Here is my CUDA environment:
NVIDIA-SMI 470.161.03 Driver Version: 470.161.03 CUDA Version: 11.6
import torch
import torchvision.models as models
if __name__ == "__main__":
model = models.resnet18().cuda()
optimizer = torch.optim.SGD(model.parameters(), lr=0.01)
# compiled_model = model # Works fine when not actually compiled
compiled_model = torch.compile(model)
x = torch.randn(16, 3, 224, 224).cuda()
optimizer.zero_grad()
out = compiled_model(x)
out.sum().backward()
optimizer.step()
@ptrblck As far as I can see from the cu116 index, the latest version of torch for cu116 is the one from 2023-02-02 which is what I already have installed: https://download.pytorch.org/whl/nightly/torch/. (And that’s the one that’s installed when I do pip3 install numpy --pre torch torchvision torchaudio --force-reinstall --index-url https://download.pytorch.org/whl/nightly/cu116)
Is there a newer one that you know of?
The strange part is, when I tried this about a month ago, this code worked (no segfault) with the same CUDA + nvidia driver set up.
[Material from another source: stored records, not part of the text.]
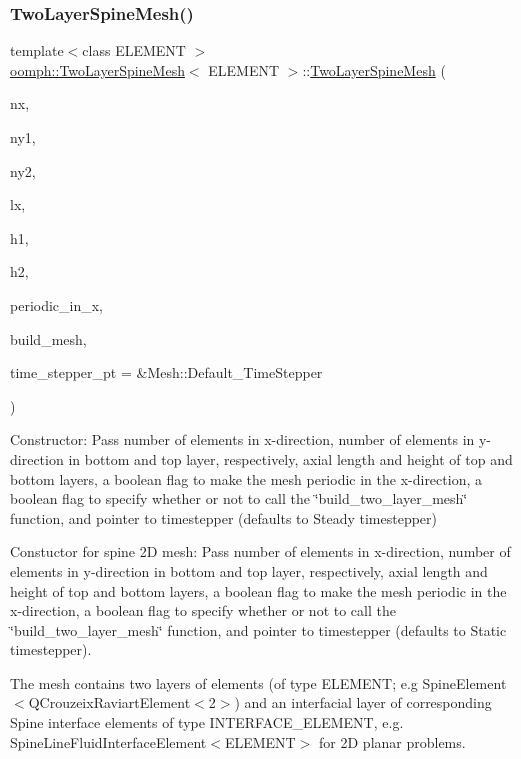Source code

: \subsubsection{\texorpdfstring{Two\+Layer\+Spine\+Mesh()}{TwoLayerSpineMesh()}\hspace{0.1cm}{\footnotesize\ttfamily [3/3]}}
{\footnotesize\ttfamily template$<$class E\+L\+E\+M\+E\+NT $>$ \\
\hyperlink{classoomph_1_1TwoLayerSpineMesh}{oomph\+::\+Two\+Layer\+Spine\+Mesh}$<$ E\+L\+E\+M\+E\+NT $>$\+::\hyperlink{classoomph_1_1TwoLayerSpineMesh}{Two\+Layer\+Spine\+Mesh} (\begin{DoxyParamCaption}\item[{const unsigned \&}]{nx,  }\item[{const unsigned \&}]{ny1,  }\item[{const unsigned \&}]{ny2,  }\item[{const double \&}]{lx,  }\item[{const double \&}]{h1,  }\item[{const double \&}]{h2,  }\item[{const bool \&}]{periodic\+\_\+in\+\_\+x,  }\item[{const bool \&}]{build\+\_\+mesh,  }\item[{Time\+Stepper $\ast$}]{time\+\_\+stepper\+\_\+pt = {\ttfamily \&Mesh\+:\+:Default\+\_\+TimeStepper} }\end{DoxyParamCaption})}



Constructor\+: Pass number of elements in x-\/direction, number of elements in y-\/direction in bottom and top layer, respectively, axial length and height of top and bottom layers, a boolean flag to make the mesh periodic in the x-\/direction, a boolean flag to specify whether or not to call the \char`\"{}build\+\_\+two\+\_\+layer\+\_\+mesh\char`\"{} function, and pointer to timestepper (defaults to Steady timestepper) 

Constuctor for spine 2D mesh\+: Pass number of elements in x-\/direction, number of elements in y-\/direction in bottom and top layer, respectively, axial length and height of top and bottom layers, a boolean flag to make the mesh periodic in the x-\/direction, a boolean flag to specify whether or not to call the \char`\"{}build\+\_\+two\+\_\+layer\+\_\+mesh\char`\"{} function, and pointer to timestepper (defaults to Static timestepper).

The mesh contains two layers of elements (of type E\+L\+E\+M\+E\+NT; e.\+g Spine\+Element$<$Q\+Crouzeix\+Raviart\+Element$<$2$>$) and an interfacial layer of corresponding Spine interface elements of type I\+N\+T\+E\+R\+F\+A\+C\+E\+\_\+\+E\+L\+E\+M\+E\+NT, e.\+g. Spine\+Line\+Fluid\+Interface\+Element$<$\+E\+L\+E\+M\+E\+N\+T$>$ for 2D planar problems.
But I’m not sure which versions of I had then of the different Torch libraries…
You are right and the binaries using CUDA 11.6 were deprecated in favor of 11.7 and 11.8.
Could you install one of these newer nightly releases and rerun your code, please?
Yes, the binaries with CUDA 11.6 will be deprecated soon and the PyTorch 2.0 binary release will support CUDA 11.7 and 11.8 as described here.
Note that you will still be able to build PyTorch from source with other CUDA versions and the “deprecation” only means the pip wheels and conda binaries will ship with CUDA 11.7 and 11.8 in the next release.
The ptxas issue seems to be a regression and is tracked here and here.